Another side for insurers to watch is their role as regulation around the driverless system evolves. Transportation Secretary Elaine Chao spoke about “outdated transportation rules, terms and concepts that no longer apply to an automated world” at CES. Though insurance is largely regulated at the state level, a massive change in how regulators view personal mobility could have downstream implications for insurers as well.

There were a couple other insurance-specific announcements from CES that illustrate how the show is becoming an important touchpoint for the industry, especially as insurers get cozier with connected devices. AmTrust Insurance announced a mobile app and associated product that allows consumers to buy warranty coverage for all their smart home devices through a single platform. The TapSafe suite insures customers’ connected devices including TVs, thermostats, speakers, hubs and routers against power surge, mechanical breakdown and accidental damage.

At the same time, Roost – which makes many of the kinds of devices AmTrust would cover – announced a new addition to its suite of products: a garage door sensor that notifies users if the door is still open or is breached during the day. The company is already partnered with insurers Desjardins, Aviva, Franklin Mutual and Hippo to distribute its devices and add value to policyholders’ policies.

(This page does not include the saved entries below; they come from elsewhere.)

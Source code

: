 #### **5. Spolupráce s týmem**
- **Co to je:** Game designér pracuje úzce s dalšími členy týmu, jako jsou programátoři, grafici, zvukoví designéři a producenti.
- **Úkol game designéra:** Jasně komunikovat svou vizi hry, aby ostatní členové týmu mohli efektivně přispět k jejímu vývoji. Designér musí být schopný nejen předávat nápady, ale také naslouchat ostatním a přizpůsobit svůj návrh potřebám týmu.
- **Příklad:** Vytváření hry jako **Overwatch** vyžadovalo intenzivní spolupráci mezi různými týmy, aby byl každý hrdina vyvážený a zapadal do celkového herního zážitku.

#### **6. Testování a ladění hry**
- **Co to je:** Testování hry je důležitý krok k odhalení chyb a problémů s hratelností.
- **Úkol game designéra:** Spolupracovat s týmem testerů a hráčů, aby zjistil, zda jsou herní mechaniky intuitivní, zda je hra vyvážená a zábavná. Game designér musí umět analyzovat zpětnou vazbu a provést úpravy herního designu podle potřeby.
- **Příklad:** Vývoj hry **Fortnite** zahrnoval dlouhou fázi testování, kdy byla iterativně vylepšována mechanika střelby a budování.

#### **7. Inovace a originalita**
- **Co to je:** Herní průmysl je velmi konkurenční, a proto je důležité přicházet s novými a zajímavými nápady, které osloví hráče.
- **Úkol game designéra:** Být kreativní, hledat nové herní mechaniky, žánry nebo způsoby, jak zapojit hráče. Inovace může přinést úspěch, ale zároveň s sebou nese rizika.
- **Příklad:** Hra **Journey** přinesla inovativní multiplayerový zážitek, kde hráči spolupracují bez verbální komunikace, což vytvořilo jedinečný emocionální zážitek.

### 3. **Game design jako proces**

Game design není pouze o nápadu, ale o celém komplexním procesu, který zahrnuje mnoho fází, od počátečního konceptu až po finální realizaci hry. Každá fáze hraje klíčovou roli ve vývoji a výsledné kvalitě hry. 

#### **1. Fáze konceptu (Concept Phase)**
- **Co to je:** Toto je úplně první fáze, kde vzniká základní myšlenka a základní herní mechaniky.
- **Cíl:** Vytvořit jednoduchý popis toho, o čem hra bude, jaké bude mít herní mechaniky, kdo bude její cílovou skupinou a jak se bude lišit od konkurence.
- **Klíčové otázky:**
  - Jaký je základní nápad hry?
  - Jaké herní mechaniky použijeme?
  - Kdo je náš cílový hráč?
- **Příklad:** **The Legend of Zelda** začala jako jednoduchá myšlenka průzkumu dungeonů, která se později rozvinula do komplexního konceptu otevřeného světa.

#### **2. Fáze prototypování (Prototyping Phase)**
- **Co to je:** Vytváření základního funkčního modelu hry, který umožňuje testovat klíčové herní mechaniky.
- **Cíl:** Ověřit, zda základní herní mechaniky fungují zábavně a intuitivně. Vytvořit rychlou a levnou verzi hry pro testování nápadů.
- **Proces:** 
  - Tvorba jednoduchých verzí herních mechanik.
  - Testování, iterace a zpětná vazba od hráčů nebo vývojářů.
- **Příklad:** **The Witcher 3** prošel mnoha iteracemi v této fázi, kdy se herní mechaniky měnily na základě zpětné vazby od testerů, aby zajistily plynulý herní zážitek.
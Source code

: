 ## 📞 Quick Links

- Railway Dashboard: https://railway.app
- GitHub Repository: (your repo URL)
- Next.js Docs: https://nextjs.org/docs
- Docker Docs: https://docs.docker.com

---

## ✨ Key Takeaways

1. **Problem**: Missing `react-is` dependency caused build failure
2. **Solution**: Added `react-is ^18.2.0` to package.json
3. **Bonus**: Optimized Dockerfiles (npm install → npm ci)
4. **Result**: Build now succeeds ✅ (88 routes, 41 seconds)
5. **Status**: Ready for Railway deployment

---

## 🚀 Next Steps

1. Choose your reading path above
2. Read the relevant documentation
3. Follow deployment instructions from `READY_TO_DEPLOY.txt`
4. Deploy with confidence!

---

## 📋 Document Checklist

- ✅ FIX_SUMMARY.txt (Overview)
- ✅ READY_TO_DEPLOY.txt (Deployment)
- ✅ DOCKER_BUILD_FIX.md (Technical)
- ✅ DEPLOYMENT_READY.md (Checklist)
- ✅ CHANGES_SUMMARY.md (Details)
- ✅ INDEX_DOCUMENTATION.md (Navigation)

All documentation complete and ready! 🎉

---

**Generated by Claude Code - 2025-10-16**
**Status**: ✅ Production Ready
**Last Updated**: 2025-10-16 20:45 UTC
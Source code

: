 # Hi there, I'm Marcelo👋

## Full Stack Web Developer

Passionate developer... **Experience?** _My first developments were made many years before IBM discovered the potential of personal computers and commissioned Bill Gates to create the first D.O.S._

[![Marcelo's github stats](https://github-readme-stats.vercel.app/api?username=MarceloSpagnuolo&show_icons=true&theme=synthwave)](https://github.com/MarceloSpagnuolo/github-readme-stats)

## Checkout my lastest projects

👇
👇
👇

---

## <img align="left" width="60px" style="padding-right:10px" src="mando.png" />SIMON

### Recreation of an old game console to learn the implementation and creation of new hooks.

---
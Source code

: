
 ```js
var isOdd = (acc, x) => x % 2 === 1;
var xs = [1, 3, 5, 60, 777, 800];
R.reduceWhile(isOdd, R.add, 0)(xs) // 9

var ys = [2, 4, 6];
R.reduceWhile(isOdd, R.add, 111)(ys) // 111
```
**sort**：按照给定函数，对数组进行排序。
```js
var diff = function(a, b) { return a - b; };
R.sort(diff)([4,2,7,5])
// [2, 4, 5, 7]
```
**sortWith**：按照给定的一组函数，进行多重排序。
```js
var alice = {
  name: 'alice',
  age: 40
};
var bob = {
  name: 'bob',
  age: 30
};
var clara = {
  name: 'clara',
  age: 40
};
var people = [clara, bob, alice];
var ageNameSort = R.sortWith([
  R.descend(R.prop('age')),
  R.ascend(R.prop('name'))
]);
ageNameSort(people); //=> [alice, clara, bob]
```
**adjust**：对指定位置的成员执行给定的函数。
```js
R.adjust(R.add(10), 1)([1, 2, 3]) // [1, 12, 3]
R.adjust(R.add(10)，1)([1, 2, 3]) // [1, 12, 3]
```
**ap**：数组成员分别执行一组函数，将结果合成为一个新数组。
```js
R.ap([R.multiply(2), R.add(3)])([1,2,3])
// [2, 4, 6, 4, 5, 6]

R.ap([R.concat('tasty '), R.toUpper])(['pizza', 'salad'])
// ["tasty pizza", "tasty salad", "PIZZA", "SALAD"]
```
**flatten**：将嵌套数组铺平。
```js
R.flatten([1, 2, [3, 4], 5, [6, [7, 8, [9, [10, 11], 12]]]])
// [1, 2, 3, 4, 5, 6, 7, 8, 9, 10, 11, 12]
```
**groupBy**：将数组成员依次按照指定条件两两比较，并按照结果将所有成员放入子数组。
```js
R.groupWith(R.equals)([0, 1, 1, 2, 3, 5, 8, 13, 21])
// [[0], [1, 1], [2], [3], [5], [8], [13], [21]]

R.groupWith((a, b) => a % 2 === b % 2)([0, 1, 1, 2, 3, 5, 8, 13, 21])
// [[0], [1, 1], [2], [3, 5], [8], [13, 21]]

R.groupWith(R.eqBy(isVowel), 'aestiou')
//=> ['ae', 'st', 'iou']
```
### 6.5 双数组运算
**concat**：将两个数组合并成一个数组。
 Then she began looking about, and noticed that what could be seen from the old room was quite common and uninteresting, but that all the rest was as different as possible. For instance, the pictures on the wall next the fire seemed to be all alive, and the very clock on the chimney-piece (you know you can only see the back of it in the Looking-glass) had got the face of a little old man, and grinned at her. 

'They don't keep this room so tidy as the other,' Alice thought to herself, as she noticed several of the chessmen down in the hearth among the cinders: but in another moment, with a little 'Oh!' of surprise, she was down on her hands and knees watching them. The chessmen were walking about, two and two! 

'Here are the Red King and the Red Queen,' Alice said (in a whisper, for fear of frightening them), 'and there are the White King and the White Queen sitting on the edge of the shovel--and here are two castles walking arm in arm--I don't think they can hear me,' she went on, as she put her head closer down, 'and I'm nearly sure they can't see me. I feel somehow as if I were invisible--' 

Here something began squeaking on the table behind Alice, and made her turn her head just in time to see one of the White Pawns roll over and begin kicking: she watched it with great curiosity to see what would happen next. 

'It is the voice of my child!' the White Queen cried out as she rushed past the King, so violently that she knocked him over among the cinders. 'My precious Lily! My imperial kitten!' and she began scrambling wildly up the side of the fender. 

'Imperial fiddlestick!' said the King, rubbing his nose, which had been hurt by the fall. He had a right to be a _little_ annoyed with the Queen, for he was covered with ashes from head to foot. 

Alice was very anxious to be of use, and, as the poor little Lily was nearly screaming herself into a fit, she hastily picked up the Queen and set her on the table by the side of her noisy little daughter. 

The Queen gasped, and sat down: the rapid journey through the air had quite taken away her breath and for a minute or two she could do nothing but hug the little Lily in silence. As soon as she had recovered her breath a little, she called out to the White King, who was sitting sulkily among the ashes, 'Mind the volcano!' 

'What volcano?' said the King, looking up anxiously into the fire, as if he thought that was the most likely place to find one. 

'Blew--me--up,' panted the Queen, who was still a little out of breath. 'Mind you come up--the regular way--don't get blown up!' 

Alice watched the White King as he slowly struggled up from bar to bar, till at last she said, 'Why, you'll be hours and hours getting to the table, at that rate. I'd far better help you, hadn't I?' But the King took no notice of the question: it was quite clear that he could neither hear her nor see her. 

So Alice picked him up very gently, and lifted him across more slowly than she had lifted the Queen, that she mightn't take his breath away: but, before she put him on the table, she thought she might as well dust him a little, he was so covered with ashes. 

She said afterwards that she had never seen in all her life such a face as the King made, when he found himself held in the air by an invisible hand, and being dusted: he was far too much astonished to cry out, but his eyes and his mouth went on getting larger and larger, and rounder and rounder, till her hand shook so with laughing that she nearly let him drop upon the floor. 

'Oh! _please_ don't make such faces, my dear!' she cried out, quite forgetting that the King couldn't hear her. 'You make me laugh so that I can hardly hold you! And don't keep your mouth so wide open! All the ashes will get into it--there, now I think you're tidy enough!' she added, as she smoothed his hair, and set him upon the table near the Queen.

Overall, this year’s CES illustrates that insurers benefit greatly from participation in the larger digital innovation ecosystem. Not all of the technology is obviously applicable to insurance, but the companies that produce it are collectors and stewards of precious customer data and are defining the channels in which customers interact with carriers. This year we will see how many of these innovations make it off the CES floor and into insurers’ strategy documents.

This article includes reporting from Bloomberg News.